Source d’inspiration, espace de découverte musicale, premières scènes pour les artistes, premiers publics… Le métro parisien noue depuis des années une relation toute particulière avec la musique. Sous les pavés, les notes. Reportage.

 

© RATP

« Des gens qui vont et qui viennent, Et encore, en courant, Les mêmes gens qui reviennent, Et le métro qui flânait sous Paris… » Sur les paroles de Marcel Rivegauche et la mélodie de Claude Leveillée, Édith Piaf a chanté le métro.

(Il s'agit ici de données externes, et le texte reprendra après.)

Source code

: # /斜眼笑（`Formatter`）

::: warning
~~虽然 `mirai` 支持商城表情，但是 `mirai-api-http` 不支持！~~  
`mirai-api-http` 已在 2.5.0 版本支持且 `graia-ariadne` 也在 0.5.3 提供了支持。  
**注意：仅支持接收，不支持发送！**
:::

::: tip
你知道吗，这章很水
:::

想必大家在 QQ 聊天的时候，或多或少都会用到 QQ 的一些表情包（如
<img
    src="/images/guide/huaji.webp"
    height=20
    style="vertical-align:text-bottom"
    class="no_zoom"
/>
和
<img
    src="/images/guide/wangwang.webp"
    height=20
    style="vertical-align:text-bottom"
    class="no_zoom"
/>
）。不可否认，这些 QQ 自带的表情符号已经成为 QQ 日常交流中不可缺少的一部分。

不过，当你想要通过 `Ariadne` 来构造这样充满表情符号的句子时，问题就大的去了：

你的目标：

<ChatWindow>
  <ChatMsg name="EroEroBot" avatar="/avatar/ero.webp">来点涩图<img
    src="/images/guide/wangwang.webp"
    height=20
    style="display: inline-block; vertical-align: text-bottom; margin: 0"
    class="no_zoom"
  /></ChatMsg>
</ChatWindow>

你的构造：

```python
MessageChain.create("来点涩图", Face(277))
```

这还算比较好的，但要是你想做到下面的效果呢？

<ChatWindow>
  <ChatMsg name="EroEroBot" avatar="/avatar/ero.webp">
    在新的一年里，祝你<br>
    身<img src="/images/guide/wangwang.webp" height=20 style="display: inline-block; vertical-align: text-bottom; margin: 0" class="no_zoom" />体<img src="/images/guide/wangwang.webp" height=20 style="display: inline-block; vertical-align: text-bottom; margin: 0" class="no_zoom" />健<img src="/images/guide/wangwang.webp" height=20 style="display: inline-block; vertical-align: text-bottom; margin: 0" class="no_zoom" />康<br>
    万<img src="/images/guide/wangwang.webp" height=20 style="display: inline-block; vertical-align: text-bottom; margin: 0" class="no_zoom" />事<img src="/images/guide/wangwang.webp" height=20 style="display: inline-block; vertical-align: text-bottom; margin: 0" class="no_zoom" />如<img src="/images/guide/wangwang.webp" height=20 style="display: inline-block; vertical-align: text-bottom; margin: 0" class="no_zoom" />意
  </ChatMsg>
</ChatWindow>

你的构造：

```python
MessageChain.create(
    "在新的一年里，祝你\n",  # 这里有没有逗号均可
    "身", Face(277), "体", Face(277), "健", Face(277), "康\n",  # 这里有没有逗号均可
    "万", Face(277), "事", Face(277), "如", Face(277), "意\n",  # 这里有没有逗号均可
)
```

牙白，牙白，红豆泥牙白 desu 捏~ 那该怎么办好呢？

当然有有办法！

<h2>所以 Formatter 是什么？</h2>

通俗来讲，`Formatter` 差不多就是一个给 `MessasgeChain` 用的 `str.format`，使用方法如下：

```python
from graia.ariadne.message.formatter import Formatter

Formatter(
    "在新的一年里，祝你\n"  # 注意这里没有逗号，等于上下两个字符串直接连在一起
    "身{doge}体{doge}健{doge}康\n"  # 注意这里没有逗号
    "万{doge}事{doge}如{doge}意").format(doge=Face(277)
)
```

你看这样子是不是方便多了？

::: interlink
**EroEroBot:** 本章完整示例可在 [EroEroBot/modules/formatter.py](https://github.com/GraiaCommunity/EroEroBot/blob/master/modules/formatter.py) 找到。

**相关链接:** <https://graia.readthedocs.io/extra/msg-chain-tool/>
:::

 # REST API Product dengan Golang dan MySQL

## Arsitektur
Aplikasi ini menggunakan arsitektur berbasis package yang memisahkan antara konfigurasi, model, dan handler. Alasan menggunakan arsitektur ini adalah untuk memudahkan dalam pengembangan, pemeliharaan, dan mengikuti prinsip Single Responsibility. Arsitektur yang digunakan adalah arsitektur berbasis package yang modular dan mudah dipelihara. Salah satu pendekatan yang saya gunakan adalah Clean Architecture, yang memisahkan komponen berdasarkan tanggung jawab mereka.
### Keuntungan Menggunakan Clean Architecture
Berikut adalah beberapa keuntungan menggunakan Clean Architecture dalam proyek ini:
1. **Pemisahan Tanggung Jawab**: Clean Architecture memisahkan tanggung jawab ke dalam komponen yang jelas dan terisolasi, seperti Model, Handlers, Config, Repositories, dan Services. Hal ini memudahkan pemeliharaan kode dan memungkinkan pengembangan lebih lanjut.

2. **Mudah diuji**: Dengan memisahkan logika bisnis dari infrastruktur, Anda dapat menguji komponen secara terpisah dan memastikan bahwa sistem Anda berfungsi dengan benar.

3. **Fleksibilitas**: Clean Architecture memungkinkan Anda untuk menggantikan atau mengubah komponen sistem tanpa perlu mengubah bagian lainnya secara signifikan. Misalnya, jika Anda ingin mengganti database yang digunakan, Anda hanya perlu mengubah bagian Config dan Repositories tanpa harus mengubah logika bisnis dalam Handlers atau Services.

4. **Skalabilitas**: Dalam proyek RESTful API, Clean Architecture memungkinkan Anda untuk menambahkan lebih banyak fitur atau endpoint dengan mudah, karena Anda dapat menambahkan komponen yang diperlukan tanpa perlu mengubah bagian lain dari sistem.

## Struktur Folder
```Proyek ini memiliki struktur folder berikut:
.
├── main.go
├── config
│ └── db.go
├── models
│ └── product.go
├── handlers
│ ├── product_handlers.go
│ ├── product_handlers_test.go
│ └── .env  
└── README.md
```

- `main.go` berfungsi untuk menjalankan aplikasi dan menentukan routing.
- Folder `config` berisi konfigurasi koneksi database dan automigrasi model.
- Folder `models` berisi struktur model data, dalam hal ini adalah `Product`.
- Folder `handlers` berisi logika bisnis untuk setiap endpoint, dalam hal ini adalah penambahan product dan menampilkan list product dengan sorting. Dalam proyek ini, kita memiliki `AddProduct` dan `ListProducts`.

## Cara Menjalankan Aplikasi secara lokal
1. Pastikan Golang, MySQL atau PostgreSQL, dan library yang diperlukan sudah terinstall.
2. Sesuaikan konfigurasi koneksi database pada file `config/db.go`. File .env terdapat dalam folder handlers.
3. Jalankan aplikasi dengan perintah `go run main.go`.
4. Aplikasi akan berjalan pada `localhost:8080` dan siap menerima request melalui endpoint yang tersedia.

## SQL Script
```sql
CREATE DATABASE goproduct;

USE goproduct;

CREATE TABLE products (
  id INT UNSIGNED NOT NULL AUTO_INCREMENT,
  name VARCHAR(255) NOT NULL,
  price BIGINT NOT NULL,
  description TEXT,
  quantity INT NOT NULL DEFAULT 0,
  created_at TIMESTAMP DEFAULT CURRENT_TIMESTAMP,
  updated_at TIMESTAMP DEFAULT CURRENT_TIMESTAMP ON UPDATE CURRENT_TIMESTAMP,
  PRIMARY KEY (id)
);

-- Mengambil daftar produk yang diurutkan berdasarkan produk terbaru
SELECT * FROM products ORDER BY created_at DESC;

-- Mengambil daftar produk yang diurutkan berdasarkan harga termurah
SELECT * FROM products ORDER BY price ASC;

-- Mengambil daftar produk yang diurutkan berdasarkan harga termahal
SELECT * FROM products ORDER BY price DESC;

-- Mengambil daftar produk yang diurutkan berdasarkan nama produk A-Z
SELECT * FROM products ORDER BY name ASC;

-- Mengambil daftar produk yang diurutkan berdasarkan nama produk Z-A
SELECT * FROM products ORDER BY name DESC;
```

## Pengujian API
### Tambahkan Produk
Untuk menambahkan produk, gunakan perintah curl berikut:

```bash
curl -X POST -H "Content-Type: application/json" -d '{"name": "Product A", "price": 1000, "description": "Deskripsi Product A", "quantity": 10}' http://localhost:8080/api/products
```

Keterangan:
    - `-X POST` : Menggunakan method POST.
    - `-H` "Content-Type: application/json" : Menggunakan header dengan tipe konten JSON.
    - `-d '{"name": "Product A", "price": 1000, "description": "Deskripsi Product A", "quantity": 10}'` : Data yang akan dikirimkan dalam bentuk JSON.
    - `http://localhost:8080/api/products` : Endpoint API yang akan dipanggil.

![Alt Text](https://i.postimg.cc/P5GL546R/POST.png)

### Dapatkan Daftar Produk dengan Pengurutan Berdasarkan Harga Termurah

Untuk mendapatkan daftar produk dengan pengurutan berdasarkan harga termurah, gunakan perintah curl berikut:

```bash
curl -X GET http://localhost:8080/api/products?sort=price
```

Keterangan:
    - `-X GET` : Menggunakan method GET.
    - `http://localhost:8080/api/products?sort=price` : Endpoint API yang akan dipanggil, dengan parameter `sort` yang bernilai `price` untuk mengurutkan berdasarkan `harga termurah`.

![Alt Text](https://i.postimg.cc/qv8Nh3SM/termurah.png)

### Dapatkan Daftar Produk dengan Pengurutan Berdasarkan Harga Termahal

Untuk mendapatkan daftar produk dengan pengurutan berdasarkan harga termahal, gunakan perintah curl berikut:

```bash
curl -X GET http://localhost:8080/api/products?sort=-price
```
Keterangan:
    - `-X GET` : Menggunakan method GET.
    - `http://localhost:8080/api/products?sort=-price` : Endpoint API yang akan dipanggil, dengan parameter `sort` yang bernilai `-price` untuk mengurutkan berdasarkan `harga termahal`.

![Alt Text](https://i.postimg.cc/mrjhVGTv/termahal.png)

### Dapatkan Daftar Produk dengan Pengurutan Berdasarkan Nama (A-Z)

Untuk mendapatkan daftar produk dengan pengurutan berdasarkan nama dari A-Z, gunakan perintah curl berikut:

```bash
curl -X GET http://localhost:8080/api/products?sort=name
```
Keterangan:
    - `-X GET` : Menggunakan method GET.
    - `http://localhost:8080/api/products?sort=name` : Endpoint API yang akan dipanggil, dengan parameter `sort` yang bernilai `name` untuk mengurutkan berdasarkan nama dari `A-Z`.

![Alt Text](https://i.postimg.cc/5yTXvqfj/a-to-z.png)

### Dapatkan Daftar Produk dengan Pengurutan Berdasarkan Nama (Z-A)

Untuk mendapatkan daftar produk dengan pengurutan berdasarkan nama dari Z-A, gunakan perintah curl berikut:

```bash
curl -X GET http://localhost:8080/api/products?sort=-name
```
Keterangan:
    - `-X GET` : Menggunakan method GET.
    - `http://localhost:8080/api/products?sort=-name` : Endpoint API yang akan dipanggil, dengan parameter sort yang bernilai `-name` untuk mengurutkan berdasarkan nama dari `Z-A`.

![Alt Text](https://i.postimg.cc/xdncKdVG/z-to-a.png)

Elle n’est pas la seule : la vie souterraine de la capitale est le décor d’oeuvres de toutes les époques : Serge Gainsbourg, Téléphone ou, hier encore, Nekfeu. Le métro est en effet, pour cinq millions de personnes, un lieu incontournable et imprescriptible du quotidien. Et les mélodies qui résonnent dans ses couloirs aident à chasser la grisaille de ces trajets pressés…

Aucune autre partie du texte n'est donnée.